Veteran comic book writer Mark Millar made quite the impact over at Marvel Comics before he began fleshing out his own Millarworld line of comics. That proved to be quite a success with the venture eventually bought by Netflix, but prior to the likes of Huck ,Superior, and Kick-Ass, he had actually revamped Marvel's Avengers over in the Ultimate Universe.
Now, the writer, acclaimed for work like Civil War and Old Man Logan, has revealed that he wasn't allowed to use the phrase "Avengers" in the Ultimate line because the publisher had no faith in the term anymore, and they simply wanted his new spin on Earth's Mightiest Heroes to be a fresh start to make it more cinematic for the future.
While speaking with Entertainment Weekly on what he and Brian Michael Bendis did with the line of books, he said, "Brian and I pretty much ran the Ultimate line ourselves. He did Spider-Man and Fantastic Four, I did X-Men and Ultimates. It’s funny to look back on now, but I had been begging them to relaunch the Avengers."

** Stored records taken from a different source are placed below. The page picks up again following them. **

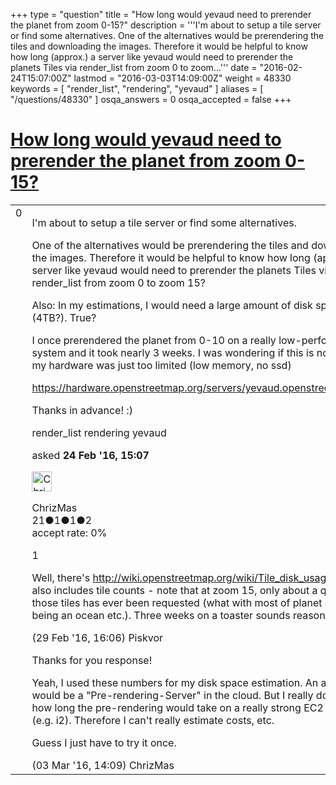 +++
type = "question"
title = "How long would yevaud need to prerender the planet from zoom 0-15?"
description = '''I&#x27;m about to setup a tile server or find some alternatives.  One of the alternatives would be prerendering the tiles and downloading the images. Therefore it would be helpful to know how long (approx.) a server like yevaud would need to prerender the planets Tiles via render_list from zoom 0 to zoom...'''
date = "2016-02-24T15:07:00Z"
lastmod = "2016-03-03T14:09:00Z"
weight = 48330
keywords = [ "render_list", "rendering", "yevaud" ]
aliases = [ "/questions/48330" ]
osqa_answers = 0
osqa_accepted = false
+++

<div class="headNormal">

# [How long would yevaud need to prerender the planet from zoom 0-15?](/questions/48330/how-long-would-yevaud-need-to-prerender-the-planet-from-zoom-0-15)

</div>

<div id="main-body">

<div id="askform">

<table id="question-table" style="width:100%;">
<colgroup>
<col style="width: 50%" />
<col style="width: 50%" />
</colgroup>
<tbody>
<tr>
<td style="width: 30px; vertical-align: top"><div class="vote-buttons">
<span id="post-48330-upvote" class="ajax-command post-vote up" rel="nofollow" title="I like this post (click again to cancel)"> </span>
<div id="post-48330-score" class="post-score" title="current number of votes">
0
</div>
<span id="post-48330-downvote" class="ajax-command post-vote down" rel="nofollow" title="I dont like this post (click again to cancel)"> </span> <span id="favorite-mark" class="ajax-command favorite-mark" rel="nofollow" title="mark/unmark this question as favorite (click again to cancel)"> </span>
<div id="favorite-count" class="favorite-count">
&#10;</div>
</div></td>
<td><div id="item-right">
<div class="question-body">
<p>I'm about to setup a tile server or find some alternatives.</p>
<p>One of the alternatives would be prerendering the tiles and downloading the images. Therefore it would be helpful to know how long (approx.) a server like yevaud would need to prerender the planets Tiles via render_list from zoom 0 to zoom 15?</p>
<p>Also: In my estimations, I would need a large amount of disk space (4TB?). True?</p>
<p>I once prerendered the planet from 0-10 on a really low-performance system and it took nearly 3 weeks. I was wondering if this is normal or if my hardware was just too limited (low memory, no ssd)</p>
<p><a href="https://hardware.openstreetmap.org/servers/yevaud.openstreetmap.org/">https://hardware.openstreetmap.org/servers/yevaud.openstreetmap.org/</a></p>
<p>Thanks in advance! :)</p>
</div>
<div id="question-tags" class="tags-container tags">
<span class="post-tag tag-link-render_list" rel="tag" title="see questions tagged &#39;render_list&#39;">render_list</span> <span class="post-tag tag-link-rendering" rel="tag" title="see questions tagged &#39;rendering&#39;">rendering</span> <span class="post-tag tag-link-yevaud" rel="tag" title="see questions tagged &#39;yevaud&#39;">yevaud</span>
</div>
<div id="question-controls" class="post-controls">
&#10;</div>
<div class="post-update-info-container">
<div class="post-update-info post-update-info-user">
<p>asked <strong>24 Feb '16, 15:07</strong></p>
<img src="https://secure.gravatar.com/avatar/e6ebf8e9d8721aa0d3a7ec0f3dc60c44?s=32&amp;d=identicon&amp;r=g" class="gravatar" width="32" height="32" alt="ChrizMas&#39;s gravatar image" />
<p><span>ChrizMas</span><br />
<span class="score" title="21 reputation points">21</span><span title="1 badges"><span class="badge1">●</span><span class="badgecount">1</span></span><span title="1 badges"><span class="silver">●</span><span class="badgecount">1</span></span><span title="2 badges"><span class="bronze">●</span><span class="badgecount">2</span></span><br />
<span class="accept_rate" title="Rate of the user&#39;s accepted answers">accept rate:</span> <span title="ChrizMas has no accepted answers">0%</span></p>
</div>
</div>
<div id="comments-container-48330" class="comments-container">
<span id="48417"></span>
<div id="comment-48417" class="comment">
<div id="post-48417-score" class="comment-score">
1
</div>
<div class="comment-text">
<p>Well, there's <a href="http://wiki.openstreetmap.org/wiki/Tile_disk_usage">http://wiki.openstreetmap.org/wiki/Tile_disk_usage</a> , which also includes tile counts - note that at zoom 15, only about a quarter of those tiles has ever been requested (what with most of planet surface being an ocean etc.). Three weeks on a toaster sounds reasonable.</p>
</div>
<div id="comment-48417-info" class="comment-info">
<span class="comment-age">(29 Feb '16, 16:06)</span> <span class="comment-user userinfo">Piskvor</span>
</div>
</div>
<span id="48483"></span>
<div id="comment-48483" class="comment">
<div id="post-48483-score" class="comment-score">
&#10;</div>
<div class="comment-text">
<p>Thanks for you response!</p>
<p>Yeah, I used these numbers for my disk space estimation. An alternative would be a "Pre-rendering-Server" in the cloud. But I really don't know how long the pre-rendering would take on a really strong EC2 instance (e.g. i2). Therefore I can't really estimate costs, etc.</p>
<p>Guess I just have to try it once.</p>
</div>
<div id="comment-48483-info" class="comment-info">
<span class="comment-age">(03 Mar '16, 14:09)</span> <span class="comment-user userinfo">ChrizMas</span>
</div>
</div>
</div>
<div id="comment-tools-48330" class="comment-tools">
&#10;</div>
<div class="clear">
&#10;</div>
<div id="comment-48330-form-container" class="comment-form-container">
&#10;</div>
<div class="clear">
&#10;</div>
</div></td>
</tr>
</tbody>
</table>

</div>

</div>

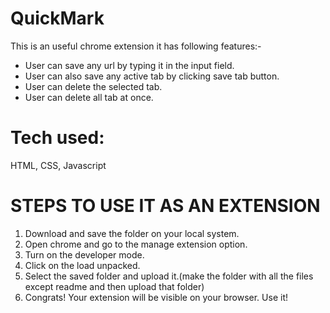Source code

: # QuickMark
This is an useful chrome extension it has following features:-

* User can save any url by typing it in the input field.
* User can also save any active tab by clicking save tab button.
* User can delete the selected tab.
* User can delete all tab at once.

# Tech used:
HTML, 
CSS, 
Javascript

# STEPS TO USE IT AS AN EXTENSION

1. Download and save the folder on your local system.
2. Open chrome and go to the manage extension option.
3. Turn on the developer mode.
4. Click on the load unpacked.
5. Select the saved folder and upload it.(make the folder with all the files except readme and then upload that folder)
6. Congrats! Your extension will be visible on your browser. Use it!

"Marvel had no interest in bringing the Avengers into the Ultimate line; they said those characters are dead and no studio was interested in them. I was always a really big Avengers fan. I got some credibility from doing Ultimate X-Men; that was the No. 1 book when it launched. So they said, would you want to do Ultimate Wolverine? I said no, no, I’d love to do Avengers. They won’t even let me call it the “Avengers” because they thought Avengers was such a dead franchise that I had to call it “Ultimates” instead," he continued.
The Ultimates was launched in 2002 (drawn by Bryan Hitch) and ironically laid the groundwork for the Avengers in the Marvel Cinematic Universe that started with 2008's Iron Man and built to 2012's The Avengers. It was a more contemporary take on the characters, with Samuel L. Jackson's Nick Fury even jumping from the comics to the big screen. Millar's words hold credence because in 2004, Marvel had the Avengers Disassembled event that broke the old team apart and gave rise to the New Avengers and such, clearly indicating they wanted a new direction. Given the success of Marvel Studios to date, this gamble to shape a new era using comics that were meant to influence film has paid dividends.

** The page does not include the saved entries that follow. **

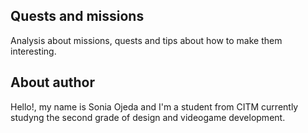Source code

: ## Quests and missions

Analysis about missions, quests and tips about how to make them interesting.

## About author 

Hello!, my name is Sonia Ojeda and I'm a student from CITM currently studyng the second grade of design and videogame development. 
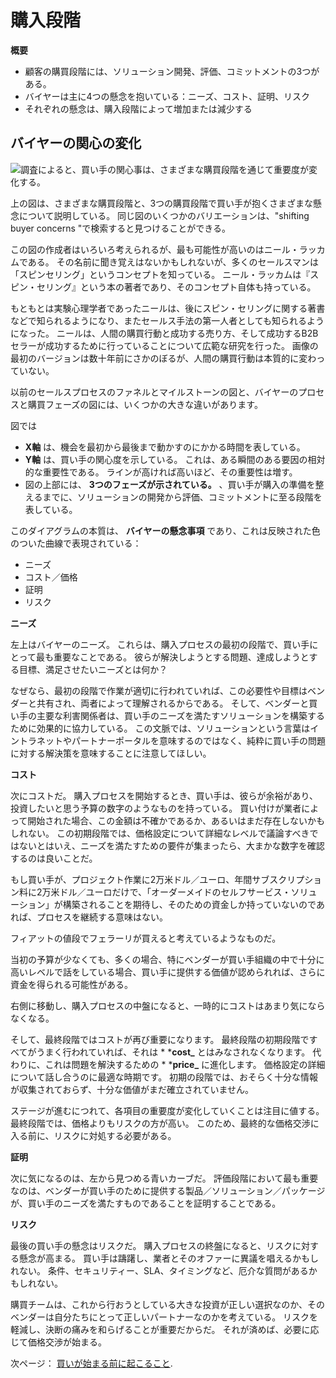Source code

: # 購入段階

**概要**

* 顧客の購買段階には、ソリューション開発、評価、コミットメントの3つがある。
* バイヤーは主に4つの懸念を抱いている：ニーズ、コスト、証明、リスク
* それぞれの懸念は、購入段階によって増加または減少する

## バイヤーの関心の変化

![調査によると、買い手の関心事は、さまざまな購買段階を通じて重要度が変化する。](./buying-phases/images/01.png)

上の図は、さまざまな購買段階と、3つの購買段階で買い手が抱くさまざまな懸念について説明している。 同じ図のいくつかのバリエーションは、"shifting buyer concerns "で検索すると見つけることができる。

この図の作成者はいろいろ考えられるが、最も可能性が高いのはニール・ラッカムである。 その名前に聞き覚えはないかもしれないが、多くのセールスマンは「スピンセリング」というコンセプトを知っている。 ニール・ラッカムは『スピン・セリング』という本の著者であり、そのコンセプト自体も持っている。

もともとは実験心理学者であったニールは、後にスピン・セリングに関する著書などで知られるようになり、またセールス手法の第一人者としても知られるようになった。 ニールは、人間の購買行動と成功する売り方、そして成功するB2Bセラーが成功するために行っていることについて広範な研究を行った。 画像の最初のバージョンは数十年前にさかのぼるが、人間の購買行動は本質的に変わっていない。

以前のセールスプロセスのファネルとマイルストーンの図と、バイヤーのプロセスと購買フェーズの図には、いくつかの大きな違いがあります。

図では

* **X軸** は、機会を最初から最後まで動かすのにかかる時間を表している。
* **Y軸** は、買い手の関心度を示している。 これは、ある瞬間のある要因の相対的な重要性である。 ラインが高ければ高いほど、その重要性は増す。
* 図の上部には、 **3つのフェーズが示されている。** 、買い手が購入の準備を整えるまでに、ソリューションの開発から評価、コミットメントに至る段階を表している。

このダイアグラムの本質は、 **バイヤーの懸念事項** であり、これは反映された色のついた曲線で表現されている：

* ニーズ
* コスト／価格
* 証明
* リスク

**ニーズ**

左上はバイヤーのニーズ。 これらは、購入プロセスの最初の段階で、買い手にとって最も重要なことである。 彼らが解決しようとする問題、達成しようとする目標、満足させたいニーズとは何か？

なぜなら、最初の段階で作業が適切に行われていれば、この必要性や目標はベンダーと共有され、両者によって理解されるからである。 そして、ベンダーと買い手の主要な利害関係者は、買い手のニーズを満たすソリューションを構築するために効果的に協力している。 この文脈では、ソリューションという言葉はイントラネットやパートナーポータルを意味するのではなく、純粋に買い手の問題に対する解決策を意味することに注意してほしい。

**コスト**

次にコストだ。 購入プロセスを開始するとき、買い手は、彼らが余裕があり、投資したいと思う予算の数字のようなものを持っている。 買い付けが業者によって開始された場合、この金額は不確かであるか、あるいはまだ存在しないかもしれない。 この初期段階では、価格設定について詳細なレベルで議論すべきではないとはいえ、ニーズを満たすための要件が集まったら、大まかな数字を確認するのは良いことだ。

もし買い手が、プロジェクト作業に2万米ドル／ユーロ、年間サブスクリプション料に2万米ドル／ユーロだけで、「オーダーメイドのセルフサービス・ソリューション」が構築されることを期待し、そのための資金しか持っていないのであれば、プロセスを継続する意味はない。

フィアットの値段でフェラーリが買えると考えているようなものだ。

当初の予算が少なくても、多くの場合、特にベンダーが買い手組織の中で十分に高いレベルで話をしている場合、買い手に提供する価値が認められれば、さらに資金を得られる可能性がある。

右側に移動し、購入プロセスの中盤になると、一時的にコストはあまり気にならなくなる。

そして、最終段階ではコストが再び重要になります。 最終段階の初期段階ですべてがうまく行われていれば、それは * ***cost_** とはみなされなくなります。 代わりに、これは問題を解決するための * ***price_** に進化します。 価格設定の詳細について話し合うのに最適な時期です。 初期の段階では、おそらく十分な情報が収集されておらず、十分な価値がまだ確立されていません。

ステージが進むにつれて、各項目の重要度が変化していくことは注目に値する。 最終段階では、価格よりもリスクの方が高い。 このため、最終的な価格交渉に入る前に、リスクに対処する必要がある。

**証明**

次に気になるのは、左から見つめる青いカーブだ。 評価段階において最も重要なのは、ベンダーが買い手のために提供する製品／ソリューション／パッケージが、買い手のニーズを満たすものであることを証明することである。

**リスク**

最後の買い手の懸念はリスクだ。 購入プロセスの終盤になると、リスクに対する懸念が高まる。 買い手は躊躇し、業者とそのオファーに異議を唱えるかもしれない。 条件、セキュリティー、SLA、タイミングなど、厄介な質問があるかもしれない。

購買チームは、これから行おうとしている大きな投資が正しい選択なのか、そのベンダーは自分たちにとって正しいパートナーなのかを考えている。 リスクを軽減し、決断の痛みを和らげることが重要だからだ。 それが済めば、必要に応じて価格交渉が始まる。

次ページ： [買いが始まる前に起こること](./before-buying-starts.md).
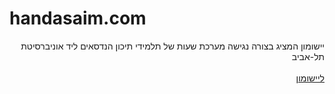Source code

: <h1>handasaim.com</h1>
<div dir='rtl'>
יישומון המציג בצורה נגישה מערכת שעות של תלמידי תיכון הנדסאים ליד אוניברסיטת תל-אביב
<br><br>
<a href='http://www.handasaim.com/'>
ליישומון
</a>
</div>
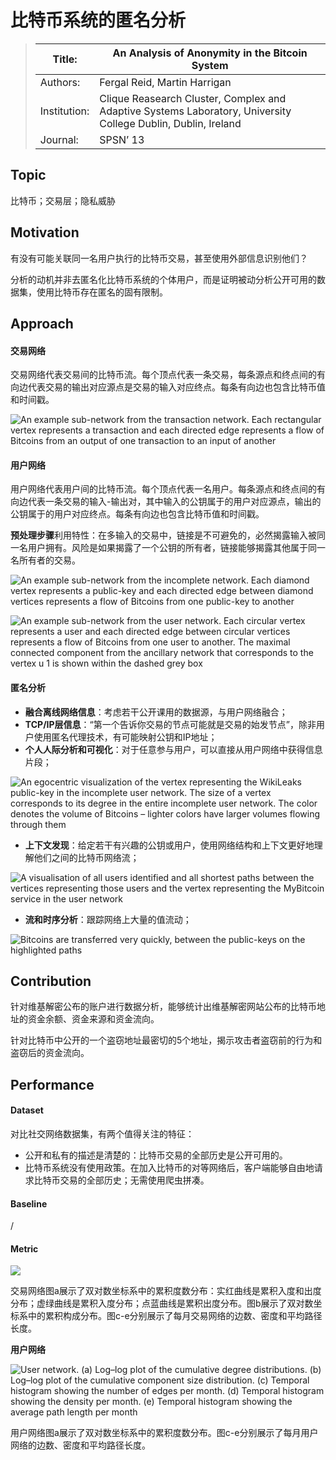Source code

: # 比特币系统的匿名分析

> | Title: |  An Analysis of Anonymity in the Bitcoin System |
> | --- | --- |
> | Authors: | Fergal Reid, Martin Harrigan |
> | Institution: | Clique Reasearch Cluster, Complex and Adaptive Systems Laboratory, University College Dublin, Dublin, Ireland |
> | Journal: | SPSN’ 13 |

## Topic

比特币；交易层；隐私威胁

## Motivation

有没有可能关联同一名用户执行的比特币交易，甚至使用外部信息识别他们？

分析的动机并非去匿名化比特币系统的个体用户，而是证明被动分析公开可用的数据集，使用比特币存在匿名的固有限制。

## Approach

#### 交易网络

交易网络代表交易间的比特币流。每个顶点代表一条交易，每条源点和终点间的有向边代表交易的输出对应源点是交易的输入对应终点。每条有向边也包含比特币值和时间戳。

![An example sub-network from the transaction network. Each rectangular vertex represents a transaction and each directed edge represents a flow of Bitcoins from an output of one transaction to an input of another](https://media.springernature.com/original/springer-static/image/chp%3A10.1007%2F978-1-4614-4139-7_10/MediaObjects/273444_1_En_10_Fig2_HTML.gif)

#### 用户网络

用户网络代表用户间的比特币流。每个顶点代表一名用户。每条源点和终点间的有向边代表一条交易的输入-输出对，其中输入的公钥属于的用户对应源点，输出的公钥属于的用户对应终点。每条有向边也包含比特币值和时间戳。

**预处理步骤**利用特性：在多输入的交易中，链接是不可避免的，必然揭露输入被同一名用户拥有。风险是如果揭露了一个公钥的所有者，链接能够揭露其他属于同一名所有者的交易。

![An example sub-network from the incomplete network. Each diamond vertex represents a public-key and each directed edge between diamond vertices represents a flow of Bitcoins from one public-key to another](https://media.springernature.com/original/springer-static/image/chp%3A10.1007%2F978-1-4614-4139-7_10/MediaObjects/273444_1_En_10_Fig5_HTML.gif)

![An example sub-network from the user network. Each circular vertex represents a user and each directed edge between circular vertices represents a flow of Bitcoins from one user to another. The maximal connected component from the ancillary network that corresponds to the vertex _u_  1 is shown within the _dashed grey box_](https://media.springernature.com/original/springer-static/image/chp%3A10.1007%2F978-1-4614-4139-7_10/MediaObjects/273444_1_En_10_Fig6_HTML.gif)

#### 匿名分析

* **融合离线网络信息**：考虑若干公开课用的数据源，与用户网络融合；
* **TCP/IP层信息**：“第一个告诉你交易的节点可能就是交易的始发节点”，除非用户使用匿名代理技术，有可能映射公钥和IP地址；
* **个人人际分析和可视化**：对于任意参与用户，可以直接从用户网络中获得信息片段；

![An egocentric visualization of the vertex representing the WikiLeaks public-key in the incomplete user network. The size of a vertex corresponds to its degree in the entire incomplete user network. The _color_ denotes the volume of Bitcoins – lighter colors have larger volumes flowing through them](https://media.springernature.com/original/springer-static/image/chp%3A10.1007%2F978-1-4614-4139-7_10/MediaObjects/273444_1_En_10_Fig9_HTML.gif)

* **上下文发现**：给定若干有兴趣的公钥或用户，使用网络结构和上下文更好地理解他们之间的比特币网络流；

![A visualisation of all users identified and all shortest paths between the _vertices_ representing those users and the _vertex_ representing the MyBitcoin service in the user network](https://media.springernature.com/original/springer-static/image/chp%3A10.1007%2F978-1-4614-4139-7_10/MediaObjects/273444_1_En_10_Fig10_HTML.gif)

* **流和时序分析**：跟踪网络上大量的值流动；

![Bitcoins are transferred very quickly, between the public-keys on the highlighted paths](https://media.springernature.com/original/springer-static/image/chp%3A10.1007%2F978-1-4614-4139-7_10/MediaObjects/273444_1_En_10_Fig14_HTML.gif)

## Contribution

针对维基解密公布的账户进行数据分析，能够统计出维基解密网站公布的比特币地址的资金余额、资金来源和资金流向。

针对比特币中公开的一个盗窃地址最密切的5个地址，揭示攻击者盗窃前的行为和盗窃后的资金流向。

## Performance

#### Dataset

对比社交网络数据集，有两个值得关注的特征：

* 公开和私有的描述是清楚的：比特币交易的全部历史是公开可用的。
* 比特币系统没有使用政策。在加入比特币的对等网络后，客户端能够自由地请求比特币交易的全部历史；无需使用爬虫拼凑。

#### Baseline

/

#### Metric

![](https://media.springernature.com/original/springer-static/image/chp%3A10.1007%2F978-1-4614-4139-7_10/MediaObjects/273444_1_En_10_Fig3_HTML.gif)

交易网络图a展示了双对数坐标系中的累积度数分布：实红曲线是累积入度和出度分布；虚绿曲线是累积入度分布；点蓝曲线是累积出度分布。图b展示了双对数坐标系中的累积构成分布。图c-e分别展示了每月交易网络的边数、密度和平均路径长度。

**用户网络**

![User network. (**a**) Log–log plot of the cumulative degree distributions. (**b**) Log–log plot of the cumulative component size distribution. (**c**) Temporal histogram showing the number of edges per month. (**d**) Temporal histogram showing the density per month. (**e**) Temporal histogram showing the average path length per month](https://media.springernature.com/original/springer-static/image/chp%3A10.1007%2F978-1-4614-4139-7_10/MediaObjects/273444_1_En_10_Fig4_HTML.gif)

用户网络图a展示了双对数坐标系中的累积度数分布。图c-e分别展示了每月用户网络的边数、密度和平均路径长度。
<!--stackedit_data:
eyJoaXN0b3J5IjpbLTIxMzQyOTkxMDZdfQ==
-->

However, Millar indicated he's still in disbelief to this very day how weak the Avengers' brand had gotten back then, and how much he was allowed to subvert it. "It’s crazy to think now that Avengers was such a diminished name in the industry, and Marvel had no faith in at all. But what was great was they let me do whatever I wanted because they expected nothing from it."